Any pointers are appreciated! Meanwhile I will go through all solvers from the link you shared.
The matrices in my code will be of the order 10^5 x 10^5, with the sparsity pattern above.
You don’t need it for MKLPardiso.
MWE with LinearSolve.jl:
using LinearSolve, LinearSolvePardiso, SparseArrays, Random
A = sparse([1.0 0 -2 3
0 5 1 2
-2 1 4 -7
3 2 -7 5])
b = rand(4)
prob = LinearProblem(A, b)
u = solve(prob, MKLPardisoFactorize(); cache_kwargs...).u
should work and automatically install any binaries needed.

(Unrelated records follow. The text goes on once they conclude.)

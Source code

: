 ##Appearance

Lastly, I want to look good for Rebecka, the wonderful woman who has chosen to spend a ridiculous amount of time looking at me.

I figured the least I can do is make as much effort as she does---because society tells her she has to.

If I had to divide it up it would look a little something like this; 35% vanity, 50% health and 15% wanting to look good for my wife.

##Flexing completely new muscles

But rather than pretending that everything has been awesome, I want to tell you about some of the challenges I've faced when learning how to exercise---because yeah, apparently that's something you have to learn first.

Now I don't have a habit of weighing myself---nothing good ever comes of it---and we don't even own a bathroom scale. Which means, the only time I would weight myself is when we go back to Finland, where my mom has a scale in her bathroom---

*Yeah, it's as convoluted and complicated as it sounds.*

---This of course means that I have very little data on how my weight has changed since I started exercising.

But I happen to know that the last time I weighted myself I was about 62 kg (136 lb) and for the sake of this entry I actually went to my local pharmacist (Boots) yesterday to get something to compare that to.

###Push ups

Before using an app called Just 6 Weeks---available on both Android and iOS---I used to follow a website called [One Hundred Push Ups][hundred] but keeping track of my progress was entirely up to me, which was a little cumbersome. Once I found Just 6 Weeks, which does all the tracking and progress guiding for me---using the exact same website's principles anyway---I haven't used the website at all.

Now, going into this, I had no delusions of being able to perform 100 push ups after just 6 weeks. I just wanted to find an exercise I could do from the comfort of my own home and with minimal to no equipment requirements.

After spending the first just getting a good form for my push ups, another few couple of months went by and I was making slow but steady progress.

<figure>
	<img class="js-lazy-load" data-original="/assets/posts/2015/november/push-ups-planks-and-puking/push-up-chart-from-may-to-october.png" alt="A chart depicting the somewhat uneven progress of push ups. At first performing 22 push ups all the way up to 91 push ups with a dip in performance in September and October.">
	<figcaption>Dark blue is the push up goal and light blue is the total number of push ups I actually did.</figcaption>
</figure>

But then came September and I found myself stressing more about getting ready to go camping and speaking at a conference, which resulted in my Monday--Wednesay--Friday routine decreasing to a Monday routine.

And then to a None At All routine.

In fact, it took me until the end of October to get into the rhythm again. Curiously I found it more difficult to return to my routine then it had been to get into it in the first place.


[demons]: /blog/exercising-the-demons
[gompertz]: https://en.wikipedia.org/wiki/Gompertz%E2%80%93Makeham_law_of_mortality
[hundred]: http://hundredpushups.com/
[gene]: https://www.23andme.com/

This has a regular sparsity pattern, so it should be a case where UMFPACK-type algorithms do well because they should be able to exploit the parallelism of the BLAS3 kernel. I’d try:
using LinearSolve, LinearSolvePardiso, SparseArrays
A = # your matrix
b = # test b
prob = LinearProblem(A, b)
for alg in (
MKLPardisoFactorize(),
MKLPardisoIterate(),
UMFPACKFactorization(),
KLUFactorization())
u = solve(prob, alg).u
end
using AlgebraicMultigrid
ml = ruge_stuben(A) # Construct a Ruge-Stuben solver
pl = aspreconditioner(ml)
solve(prob1, KrylovJL_GMRES(), Pl = pl).u
using IncompleteLU
pl = ilu(A, Ď„ = 0.1) # Ď„ needs to be tuned per problem
solve(prob1, KrylovJL_GMRES(), Pl = pl).u
I should make that into a tutorial. You can see this in action in https://diffeq.sciml.ai/stable/tutorials/advanced_ode_example/
Thanks for such a comprehensive answer Chris!
I will go through the steps mentioned and post what I find.
Hello Chris,
After running through the examples you gave, and following the excellent caching interface of LinearSolve.jl, I found out that KLU factorisation gives me the faster solve times than UMFPACK (though the factorisation times are quite high for KLU, but since its a one-time operation it does not matter in my case).
I have a key question. When I change the BLAS.set_num_threads value I see no difference in solve times. How can I vary the number of threads that these algorithms use, and choose the optimal number of threads? I want to run my code on my institute cluster, and want to use all resources I can to solve Ax=b in the fastest time possible.
I don’t see a method to change the number of threads used for KLU in the User Guide. I’ll investigate that further, although it may be a compile time option. Off the top of my head I’m not sure which parts are parallelized.
Have you tried setting OMP_NUM_THREADS environment variable?